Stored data
- - - - - - -

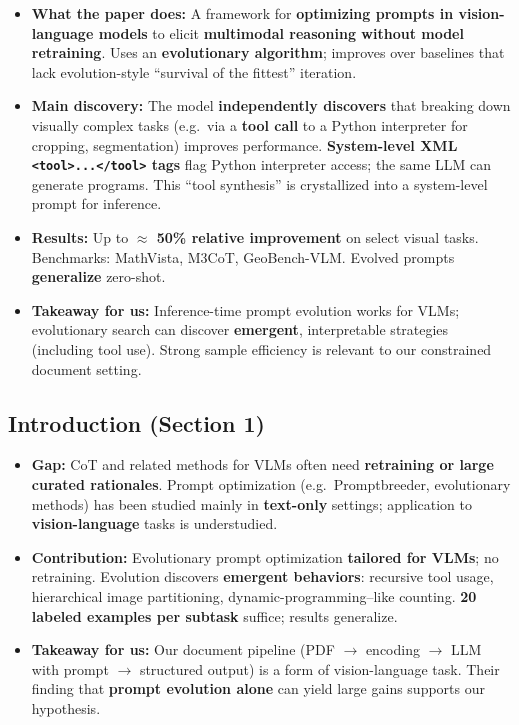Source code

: \documentclass[11pt,a4paper]{article}
\begin{document}
\begin{itemize}
  \item \textbf{What the paper does:} A framework for \textbf{optimizing prompts in vision-language models} to elicit \textbf{multimodal reasoning without model retraining}. Uses an \textbf{evolutionary algorithm}; improves over baselines that lack evolution-style ``survival of the fittest'' iteration.
  \item \textbf{Main discovery:} The model \textbf{independently discovers} that breaking down visually complex tasks (e.g.\ via a \textbf{tool call} to a Python interpreter for cropping, segmentation) improves performance. \textbf{System-level XML \texttt{<tool>...</tool>} tags} flag Python interpreter access; the same LLM can generate programs. This ``tool synthesis'' is crystallized into a system-level prompt for inference.
  \item \textbf{Results:} Up to \textbf{$\approx$ 50\% relative improvement} on select visual tasks. Benchmarks: MathVista, M3CoT, GeoBench-VLM. Evolved prompts \textbf{generalize} zero-shot.
  \item \textbf{Takeaway for us:} Inference-time prompt evolution works for VLMs; evolutionary search can discover \textbf{emergent}, interpretable strategies (including tool use). Strong sample efficiency is relevant to our constrained document setting.
\end{itemize}

\subsection{Introduction (Section 1)}

\begin{itemize}
  \item \textbf{Gap:} CoT and related methods for VLMs often need \textbf{retraining or large curated rationales}. Prompt optimization (e.g.\ Promptbreeder, evolutionary methods) has been studied mainly in \textbf{text-only} settings; application to \textbf{vision-language} tasks is understudied.
  \item \textbf{Contribution:} Evolutionary prompt optimization \textbf{tailored for VLMs}; no retraining. Evolution discovers \textbf{emergent behaviors}: recursive tool usage, hierarchical image partitioning, dynamic-programming--like counting. \textbf{20 labeled examples per subtask} suffice; results generalize.
  \item \textbf{Takeaway for us:} Our document pipeline (PDF $\to$ encoding $\to$ LLM with prompt $\to$ structured output) is a form of vision-language task. Their finding that \textbf{prompt evolution alone} can yield large gains supports our hypothesis.
\end{itemize}
\end{document}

- - - - - - -

## Task objective
Repeat the records word for word, skipping pictures.

## Answer to this exercise
Source code

: \documentclass[11pt,a4paper]{article}
\begin{document}
\begin{itemize}
  \item \textbf{What the paper does:} A framework for \textbf{optimizing prompts in vision-language models} to elicit \textbf{multimodal reasoning without model retraining}. Uses an \textbf{evolutionary algorithm}; improves over baselines that lack evolution-style ``survival of the fittest'' iteration.
  \item \textbf{Main discovery:} The model \textbf{independently discovers} that breaking down visually complex tasks (e.g.\ via a \textbf{tool call} to a Python interpreter for cropping, segmentation) improves performance. \textbf{System-level XML \texttt{<tool>...</tool>} tags} flag Python interpreter access; the same LLM can generate programs. This ``tool synthesis'' is crystallized into a system-level prompt for inference.
  \item \textbf{Results:} Up to \textbf{$\approx$ 50\% relative improvement} on select visual tasks. Benchmarks: MathVista, M3CoT, GeoBench-VLM. Evolved prompts \textbf{generalize} zero-shot.
  \item \textbf{Takeaway for us:} Inference-time prompt evolution works for VLMs; evolutionary search can discover \textbf{emergent}, interpretable strategies (including tool use). Strong sample efficiency is relevant to our constrained document setting.
\end{itemize}

\subsection{Introduction (Section 1)}

\begin{itemize}
  \item \textbf{Gap:} CoT and related methods for VLMs often need \textbf{retraining or large curated rationales}. Prompt optimization (e.g.\ Promptbreeder, evolutionary methods) has been studied mainly in \textbf{text-only} settings; application to \textbf{vision-language} tasks is understudied.
  \item \textbf{Contribution:} Evolutionary prompt optimization \textbf{tailored for VLMs}; no retraining. Evolution discovers \textbf{emergent behaviors}: recursive tool usage, hierarchical image partitioning, dynamic-programming--like counting. \textbf{20 labeled examples per subtask} suffice; results generalize.
  \item \textbf{Takeaway for us:} Our document pipeline (PDF $\to$ encoding $\to$ LLM with prompt $\to$ structured output) is a form of vision-language task. Their finding that \textbf{prompt evolution alone} can yield large gains supports our hypothesis.
\end{itemize}
\end{document}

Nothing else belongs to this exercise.